Fri Mar 22 10:41:43 2013 +0100 (2013-03-22) | |

changeset 51474 | 1e9e68247ad1 |

parent 48891 | c0eafbd55de3 |

child 53015 | a1119cf551e8 |

permissions | -rw-r--r-- |

generalize Bfun and Bseq to metric spaces; Bseq is an abbreviation for Bfun

1 (* Title: HOL/Statespace/DistinctTreeProver.thy

2 Author: Norbert Schirmer, TU Muenchen

3 *)

5 header {* Distinctness of Names in a Binary Tree \label{sec:DistinctTreeProver}*}

7 theory DistinctTreeProver

8 imports Main

9 begin

11 text {* A state space manages a set of (abstract) names and assumes

12 that the names are distinct. The names are stored as parameters of a

13 locale and distinctness as an assumption. The most common request is

14 to proof distinctness of two given names. We maintain the names in a

15 balanced binary tree and formulate a predicate that all nodes in the

16 tree have distinct names. This setup leads to logarithmic certificates.

17 *}

19 subsection {* The Binary Tree *}

21 datatype 'a tree = Node "'a tree" 'a bool "'a tree" | Tip

24 text {* The boolean flag in the node marks the content of the node as

25 deleted, without having to build a new tree. We prefer the boolean

26 flag to an option type, so that the ML-layer can still use the node

27 content to facilitate binary search in the tree. The ML code keeps the

28 nodes sorted using the term order. We do not have to push ordering to

29 the HOL level. *}

31 subsection {* Distinctness of Nodes *}

34 primrec set_of :: "'a tree \<Rightarrow> 'a set"

35 where

36 "set_of Tip = {}"

37 | "set_of (Node l x d r) = (if d then {} else {x}) \<union> set_of l \<union> set_of r"

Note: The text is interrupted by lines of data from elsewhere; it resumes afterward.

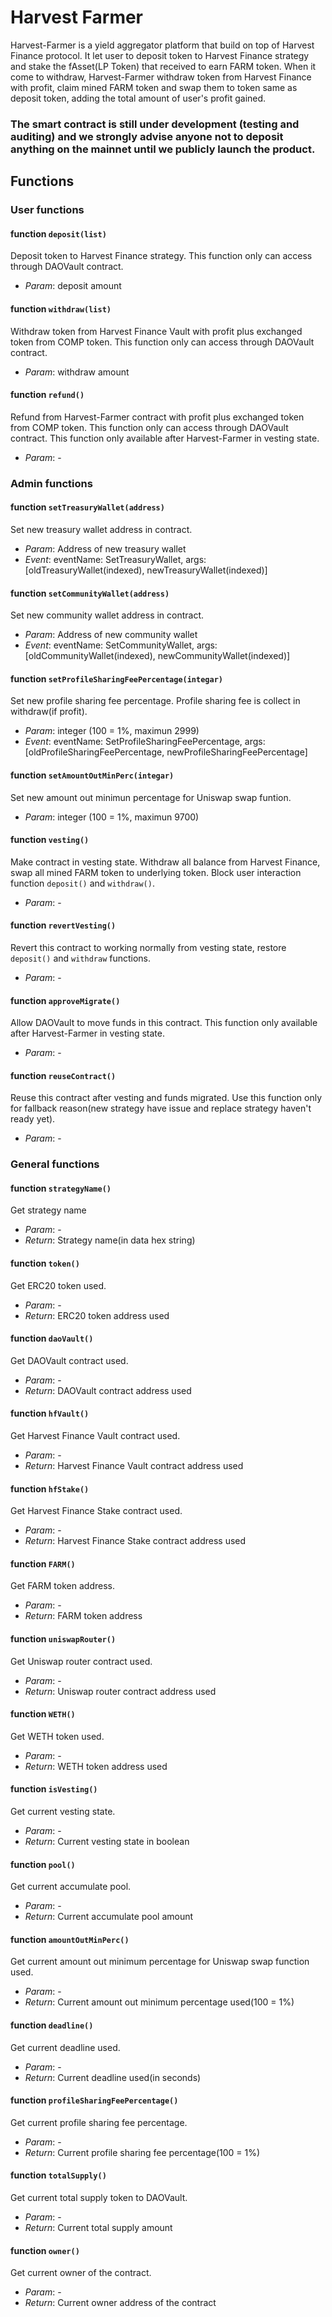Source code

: # Harvest Farmer
Harvest-Farmer is a yield aggregator platform that build on top of Harvest Finance protocol. It let user to deposit token to Harvest Finance strategy and stake the fAsset(LP Token) that received to earn FARM token. When it come to withdraw, Harvest-Farmer withdraw token from Harvest Finance with profit, claim mined FARM token and swap them to token same as deposit token, adding the total amount of user's profit gained.

### The smart contract is still under development (testing and auditing) and we strongly advise anyone not to deposit anything on the mainnet until we publicly launch the product.

## Functions
### User functions
#### function `deposit(list)`
Deposit token to Harvest Finance strategy. This function only can access through DAOVault contract.
- *Param*: deposit amount

#### function `withdraw(list)`
Withdraw token from Harvest Finance Vault with profit plus exchanged token from COMP token. This function only can access through DAOVault contract.
- *Param*: withdraw amount

#### function `refund()`
Refund from Harvest-Farmer contract with profit plus exchanged token from COMP token. This function only can access through DAOVault contract. This function only available after Harvest-Farmer in vesting state.
- *Param*: -

### Admin functions
#### function `setTreasuryWallet(address)`
Set new treasury wallet address in contract.
- *Param*: Address of new treasury wallet
- *Event*: eventName: SetTreasuryWallet, args: [oldTreasuryWallet(indexed), newTreasuryWallet(indexed)]

#### function `setCommunityWallet(address)`
Set new community wallet address in contract.
- *Param*: Address of new community wallet
- *Event*: eventName: SetCommunityWallet, args: [oldCommunityWallet(indexed), newCommunityWallet(indexed)]

#### function `setProfileSharingFeePercentage(integar)`
Set new profile sharing fee percentage. Profile sharing fee is collect in withdraw(if profit).
- *Param*: integer (100 = 1%, maximun 2999)
- *Event*: eventName: SetProfileSharingFeePercentage, args: [oldProfileSharingFeePercentage, newProfileSharingFeePercentage]

#### function `setAmountOutMinPerc(integar)`
Set new amount out minimun percentage for Uniswap swap funtion.
- *Param*: integer (100 = 1%, maximun 9700)

#### function `vesting()`
Make contract in vesting state. Withdraw all balance from Harvest Finance, swap all mined FARM token to underlying token. Block user interaction function `deposit()` and `withdraw()`.
- *Param*: -

#### function `revertVesting()`
Revert this contract to working normally from vesting state, restore `deposit()` and `withdraw` functions.
- *Param*: -

#### function `approveMigrate()`
Allow DAOVault to move funds in this contract. This function only available after Harvest-Farmer in vesting state.
- *Param*: -

#### function `reuseContract()`
Reuse this contract after vesting and funds migrated. Use this function only for fallback reason(new strategy have issue and replace strategy haven't ready yet).
- *Param*: -

### General functions
#### function `strategyName()`
Get strategy name
- *Param*: -
- *Return*: Strategy name(in data hex string)

#### function `token()`
Get ERC20 token used.
- *Param*: -
- *Return*: ERC20 token address used

#### function `daoVault()`
Get DAOVault contract used.
- *Param*: -
- *Return*: DAOVault contract address used

#### function `hfVault()`
Get Harvest Finance Vault contract used.
- *Param*: -
- *Return*: Harvest Finance Vault contract address used

#### function `hfStake()`
Get Harvest Finance Stake contract used.
- *Param*: -
- *Return*: Harvest Finance Stake contract address used

#### function `FARM()`
Get FARM token address.
- *Param*: -
- *Return*: FARM token address

#### function `uniswapRouter()`
Get Uniswap router contract used.
- *Param*: -
- *Return*: Uniswap router contract address used

#### function `WETH()`
Get WETH token used.
- *Param*: -
- *Return*: WETH token address used

#### function `isVesting()`
Get current vesting state.
- *Param*: -
- *Return*: Current vesting state in boolean

#### function `pool()`
Get current accumulate pool.
- *Param*: -
- *Return*: Current accumulate pool amount

#### function `amountOutMinPerc()`
Get current amount out minimum percentage for Uniswap swap function used.
- *Param*: -
- *Return*: Current amount out minimum percentage used(100 = 1%)

#### function `deadline()`
Get current deadline used.
- *Param*: -
- *Return*: Current deadline used(in seconds)

#### function `profileSharingFeePercentage()`
Get current profile sharing fee percentage.
- *Param*: -
- *Return*: Current profile sharing fee percentage(100 = 1%)

#### function `totalSupply()`
Get current total supply token to DAOVault.
- *Param*: -
- *Return*: Current total supply amount

#### function `owner()`
Get current owner of the contract.
- *Param*: -
- *Return*: Current owner address of the contract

39 primrec all_distinct :: "'a tree \<Rightarrow> bool"

40 where

41 "all_distinct Tip = True"

42 | "all_distinct (Node l x d r) =

43 ((d \<or> (x \<notin> set_of l \<and> x \<notin> set_of r)) \<and>

44 set_of l \<inter> set_of r = {} \<and>

45 all_distinct l \<and> all_distinct r)"

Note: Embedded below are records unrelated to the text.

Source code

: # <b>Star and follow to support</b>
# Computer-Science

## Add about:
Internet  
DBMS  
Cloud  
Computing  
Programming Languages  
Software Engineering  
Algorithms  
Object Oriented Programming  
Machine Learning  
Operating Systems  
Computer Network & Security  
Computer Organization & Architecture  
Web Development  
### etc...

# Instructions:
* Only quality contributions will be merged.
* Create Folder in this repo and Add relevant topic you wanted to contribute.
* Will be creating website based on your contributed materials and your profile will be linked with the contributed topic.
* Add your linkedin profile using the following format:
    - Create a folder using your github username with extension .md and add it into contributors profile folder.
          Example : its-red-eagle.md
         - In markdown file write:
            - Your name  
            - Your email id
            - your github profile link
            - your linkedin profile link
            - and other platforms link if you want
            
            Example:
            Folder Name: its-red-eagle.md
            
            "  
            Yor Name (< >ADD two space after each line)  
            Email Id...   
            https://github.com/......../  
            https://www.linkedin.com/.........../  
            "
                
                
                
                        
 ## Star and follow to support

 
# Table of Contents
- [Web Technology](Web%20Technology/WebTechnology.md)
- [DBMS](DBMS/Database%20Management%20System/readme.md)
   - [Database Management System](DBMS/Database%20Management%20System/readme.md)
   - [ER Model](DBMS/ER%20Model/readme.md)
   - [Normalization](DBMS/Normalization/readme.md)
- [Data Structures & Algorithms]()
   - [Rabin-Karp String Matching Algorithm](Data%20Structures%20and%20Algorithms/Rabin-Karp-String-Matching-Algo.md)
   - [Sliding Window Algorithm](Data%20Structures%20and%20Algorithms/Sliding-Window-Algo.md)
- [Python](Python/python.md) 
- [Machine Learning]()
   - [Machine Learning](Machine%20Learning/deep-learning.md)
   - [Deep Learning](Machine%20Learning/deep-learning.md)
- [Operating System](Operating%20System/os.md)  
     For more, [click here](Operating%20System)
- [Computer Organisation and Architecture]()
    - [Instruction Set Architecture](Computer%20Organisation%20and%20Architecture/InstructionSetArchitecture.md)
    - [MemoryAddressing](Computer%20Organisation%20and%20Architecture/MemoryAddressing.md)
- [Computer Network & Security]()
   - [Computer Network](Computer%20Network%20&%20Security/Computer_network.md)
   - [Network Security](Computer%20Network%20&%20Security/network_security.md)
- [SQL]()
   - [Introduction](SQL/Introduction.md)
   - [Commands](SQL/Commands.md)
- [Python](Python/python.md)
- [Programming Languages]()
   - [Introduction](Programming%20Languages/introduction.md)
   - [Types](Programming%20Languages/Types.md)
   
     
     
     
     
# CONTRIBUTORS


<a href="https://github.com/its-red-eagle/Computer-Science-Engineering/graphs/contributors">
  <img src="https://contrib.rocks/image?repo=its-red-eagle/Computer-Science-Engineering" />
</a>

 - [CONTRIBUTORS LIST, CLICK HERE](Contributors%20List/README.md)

47 text {* Given a binary tree @{term "t"} for which

48 @{const all_distinct} holds, given two different nodes contained in the tree,

49 we want to write a ML function that generates a logarithmic

50 certificate that the content of the nodes is distinct. We use the

51 following lemmas to achieve this. *}

53 lemma all_distinct_left: "all_distinct (Node l x b r) \<Longrightarrow> all_distinct l"

54 by simp

56 lemma all_distinct_right: "all_distinct (Node l x b r) \<Longrightarrow> all_distinct r"

57 by simp

59 lemma distinct_left: "all_distinct (Node l x False r) \<Longrightarrow> y \<in> set_of l \<Longrightarrow> x \<noteq> y"

60 by auto

62 lemma distinct_right: "all_distinct (Node l x False r) \<Longrightarrow> y \<in> set_of r \<Longrightarrow> x \<noteq> y"

63 by auto

65 lemma distinct_left_right:

66 "all_distinct (Node l z b r) \<Longrightarrow> x \<in> set_of l \<Longrightarrow> y \<in> set_of r \<Longrightarrow> x \<noteq> y"

67 by auto

69 lemma in_set_root: "x \<in> set_of (Node l x False r)"

70 by simp

72 lemma in_set_left: "y \<in> set_of l \<Longrightarrow> y \<in> set_of (Node l x False r)"

73 by simp

75 lemma in_set_right: "y \<in> set_of r \<Longrightarrow> y \<in> set_of (Node l x False r)"

76 by simp

78 lemma swap_neq: "x \<noteq> y \<Longrightarrow> y \<noteq> x"

79 by blast

81 lemma neq_to_eq_False: "x\<noteq>y \<Longrightarrow> (x=y)\<equiv>False"

82 by simp

84 subsection {* Containment of Trees *}

86 text {* When deriving a state space from other ones, we create a new

87 name tree which contains all the names of the parent state spaces and

88 assume the predicate @{const all_distinct}. We then prove that the new

89 locale interprets all parent locales. Hence we have to show that the

90 new distinctness assumption on all names implies the distinctness

91 assumptions of the parent locales. This proof is implemented in ML. We

92 do this efficiently by defining a kind of containment check of trees

93 by ``subtraction''. We subtract the parent tree from the new tree. If

94 this succeeds we know that @{const all_distinct} of the new tree

95 implies @{const all_distinct} of the parent tree. The resulting

96 certificate is of the order @{term "n * log(m)"} where @{term "n"} is

97 the size of the (smaller) parent tree and @{term "m"} the size of the

98 (bigger) new tree. *}

101 primrec delete :: "'a \<Rightarrow> 'a tree \<Rightarrow> 'a tree option"

102 where

103 "delete x Tip = None"

104 | "delete x (Node l y d r) = (case delete x l of

105 Some l' \<Rightarrow>

106 (case delete x r of

107 Some r' \<Rightarrow> Some (Node l' y (d \<or> (x=y)) r')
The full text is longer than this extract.